Quando gli industriali sono più avanti dei politici
Nel clima post-voto si parla dell'esito delle elezioni come di un cambiamento. Qualcuno aggiunge anche l'aggettivo "storico". Cambiamento storico. Forse dal punto di vista degli equilibri politici ciò è vero: il 14 e 15 aprile l'Italia dovrebbe essersi lasciata alle spalle il rigurgito di Prima Repubblica che ancora ha tenuto banco durante gli ultimi tre lustri.
Nel mondo industriale le cose vanno avanti diversamente: infatti la Confindustria ha eletto Presidente (sebbene non ancora insediata ufficialmente) una donna. Emma Marcegaglia ha ricevuto il testimone da Luca Cordero di Montezemolo, con un risultato di assemblea di 103 voti su 105 disponibili. Nelle prime dichiarazioni ha toccato per punti il proprio programma di Presidente e ha dimostrato non solo competenze, ma anche prontezza ed efficacia nelle risposte date ai giornalisti. La sua formula potrebbe essere così sintetizzata: idee chiare, niente politichese, tanto lavoro da fare. Ed è così che si appresta a cominciare il proprio mandato di Presidente degli industriali, ricevendo elogi bipartisan dalla politica.

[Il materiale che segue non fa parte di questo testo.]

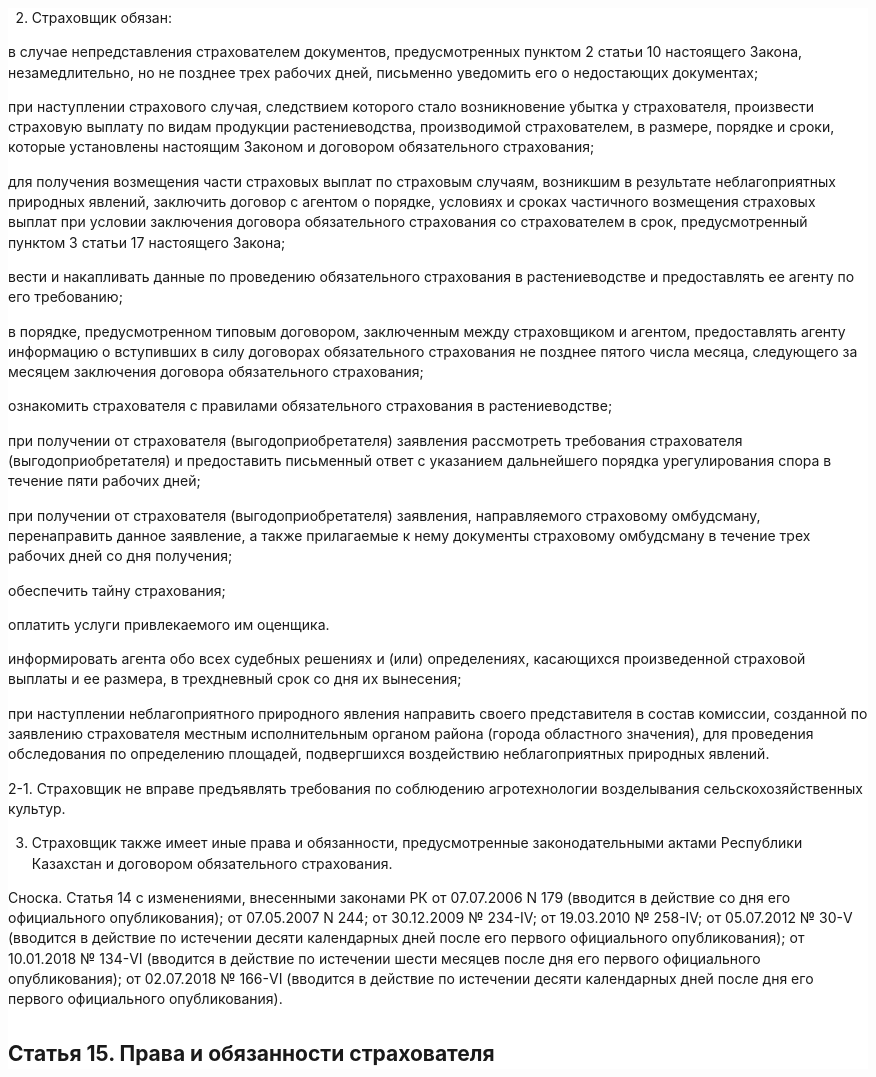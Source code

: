 2. Страховщик обязан:

в случае непредставления страхователем документов, предусмотренных пунктом 2 статьи 10 настоящего Закона, незамедлительно, но не позднее трех рабочих дней, письменно уведомить его о недостающих документах;

при наступлении страхового случая, следствием которого стало возникновение убытка у страхователя, произвести страховую выплату по видам продукции растениеводства, производимой страхователем, в размере, порядке и сроки, которые установлены настоящим Законом и договором обязательного страхования;

для получения возмещения части страховых выплат по страховым случаям, возникшим в результате неблагоприятных природных явлений, заключить договор с агентом о порядке, условиях и сроках частичного возмещения страховых выплат при условии заключения договора обязательного страхования со страхователем в срок, предусмотренный пунктом 3 статьи 17 настоящего Закона;

вести и накапливать данные по проведению обязательного страхования в растениеводстве и предоставлять ее агенту по его требованию;

в порядке, предусмотренном типовым договором, заключенным между страховщиком и агентом, предоставлять агенту информацию о вступивших в силу договорах обязательного страхования не позднее пятого числа месяца, следующего за месяцем заключения договора обязательного страхования;

ознакомить страхователя с правилами обязательного страхования в растениеводстве;

при получении от страхователя (выгодоприобретателя) заявления рассмотреть требования страхователя (выгодоприобретателя) и предоставить письменный ответ с указанием дальнейшего порядка урегулирования спора в течение пяти рабочих дней;

при получении от страхователя (выгодоприобретателя) заявления, направляемого страховому омбудсману, перенаправить данное заявление, а также прилагаемые к нему документы страховому омбудсману в течение трех рабочих дней со дня получения;

обеспечить тайну страхования;

оплатить услуги привлекаемого им оценщика.

информировать агента обо всех судебных решениях и (или) определениях, касающихся произведенной страховой выплаты и ее размера, в трехдневный срок со дня их вынесения;

при наступлении неблагоприятного природного явления направить своего представителя в состав комиссии, созданной по заявлению страхователя местным исполнительным органом района (города областного значения), для проведения обследования по определению площадей, подвергшихся воздействию неблагоприятных природных явлений.

2-1. Страховщик не вправе предъявлять требования по соблюдению агротехнологии возделывания сельскохозяйственных культур.

3. Страховщик также имеет иные права и обязанности, предусмотренные законодательными актами Республики Казахстан и договором обязательного страхования.

Сноска. Статья 14 с изменениями, внесенными законами РК от 07.07.2006 N 179 (вводится в действие со дня его официального опубликования); от 07.05.2007 N 244; от 30.12.2009 № 234-IV; от 19.03.2010 № 258-IV; от 05.07.2012 № 30-V (вводится в действие по истечении десяти календарных дней после его первого официального опубликования); от 10.01.2018 № 134-VI (вводится в действие по истечении шести месяцев после дня его первого официального опубликования); от 02.07.2018 № 166-VІ (вводится в действие по истечении десяти календарных дней после дня его первого официального опубликования).

## Статья 15. Права и обязанности страхователя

Viceversa l'Italia politica, quella delle poltrone in parlamento e dei sessanta fra ministri, viceministri, sottosegretari e portaborse, non è riusciuta a proporre agli elettori una donna che li rappresentasse, eccezion fatta per la signora Santanché che per ragioni di distinguo politici non è stata supportata dai partiti che contano ed è stata resa innocua dalla forza schiacciante del cosiddetto "voto utile". Mentre Berlusconi annuncia che ci saranno almeno quattro volti rosa nel suo governo, gli industriali hanno eletto con un risultato a dir poco plebiscitario una donna alla propria guida. Touché.